The DPRK was victimized by Harry Truman’s aggression. The official record never corrected the historic wrong on a nation threatening no others—justifiably responding to US-orchestrated/multiple cross-border incursions by the South against the North.
America’s only enemies are invented ones—no others; not ISIS, al-Qaeda, or other terrorist groups it created and supports; not Russia, China, Iran, or multiple nations the US is waging war against.
No nation attacked America since December 7, 1941. None threatened it since WW II ended. The global war on terror is a colossal hoax.
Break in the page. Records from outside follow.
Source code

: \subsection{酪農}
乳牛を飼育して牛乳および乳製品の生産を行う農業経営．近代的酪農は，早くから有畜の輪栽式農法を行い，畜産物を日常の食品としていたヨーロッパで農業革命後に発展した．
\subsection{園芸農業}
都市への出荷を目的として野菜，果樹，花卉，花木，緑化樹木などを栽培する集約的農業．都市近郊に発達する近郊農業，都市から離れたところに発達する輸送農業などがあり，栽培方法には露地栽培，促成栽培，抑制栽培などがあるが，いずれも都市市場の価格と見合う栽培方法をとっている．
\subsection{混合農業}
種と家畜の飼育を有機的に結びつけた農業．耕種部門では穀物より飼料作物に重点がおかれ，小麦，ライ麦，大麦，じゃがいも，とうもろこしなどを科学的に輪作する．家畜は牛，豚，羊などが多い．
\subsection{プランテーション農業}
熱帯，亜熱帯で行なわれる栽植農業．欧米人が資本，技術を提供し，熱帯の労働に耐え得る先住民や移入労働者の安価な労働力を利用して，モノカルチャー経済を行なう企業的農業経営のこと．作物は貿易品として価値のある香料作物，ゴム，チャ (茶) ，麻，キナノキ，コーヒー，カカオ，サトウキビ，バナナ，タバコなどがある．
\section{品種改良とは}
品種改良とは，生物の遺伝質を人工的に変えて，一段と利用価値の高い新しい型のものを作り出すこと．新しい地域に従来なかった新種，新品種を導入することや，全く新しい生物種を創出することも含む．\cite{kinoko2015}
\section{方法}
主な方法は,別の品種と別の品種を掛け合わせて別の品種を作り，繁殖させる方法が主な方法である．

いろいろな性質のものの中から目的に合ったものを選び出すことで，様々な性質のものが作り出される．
Washington uses it to wage permanent wars on humanity.
Earlier and newly proposed AUMF authority has nothing to do with combating terrorism—everything to do with US rage for transforming all sovereign independent nations into pro-Western vassal states.
With or without AUMF authority, they’re vulnerable to US aggression, on its target list for regime change.
AUMF power is a thinly veiled pretext for waging endless US wars on humanity—on any nation, group or entity, on the phony pretext of combating “non-state terrorist groups” wherever they exist.
ISIS, al-Qaeda, and like-minded groups are US imperial proxy forces—used where Washington wants them deployed.
Phony war against them is all about toppling governments the US wants replaced, including Gaddafi’s in Libya, Assad’s in Syria, and others.
It’s also a pretext for waging endless US wars of aggression on humanity—a diabolical plot for unchallenged global hegemony, risking destruction of planet earth to own it, wanting its resources looted, people everywhere exploited, dark forces in America benefitting by force-feeding misery everywhere.
That’s what US imperialism is all about, seeking global conquest, control and exploitation, no matter the human cost—a sinister scheme to benefit privileged interests at the expense of most others everywhere, creating a world unsafe and unfit to live in.
Testifying before the Senate subcommittee on Wednesday, Law Professor Jonathan Turley slammed the proposed new AUMF, saying, It “amounts to a statutory revision of one of the most defining elements of the United States Constitution,” adding, “Putting aside the constitutionality of such a change absent a formal amendment, the proposed legislation completes a long history of this body abdicating its core responsibilities over the declaration of war.”
Waging undeclared war is the “menace that the Framers sought to prevent,” prohibiting warmaking powers at the executive’s discretion.
Judge Andrew Napolitano explained US presidents have no legal authority to wage war on their own. It’s the most serious of all decisions a nation makes.
In 1821, John Quincy Adams said America “goes not abroad, in search of monsters to destroy”—its current agenda, all sovereign independent countries on its target list.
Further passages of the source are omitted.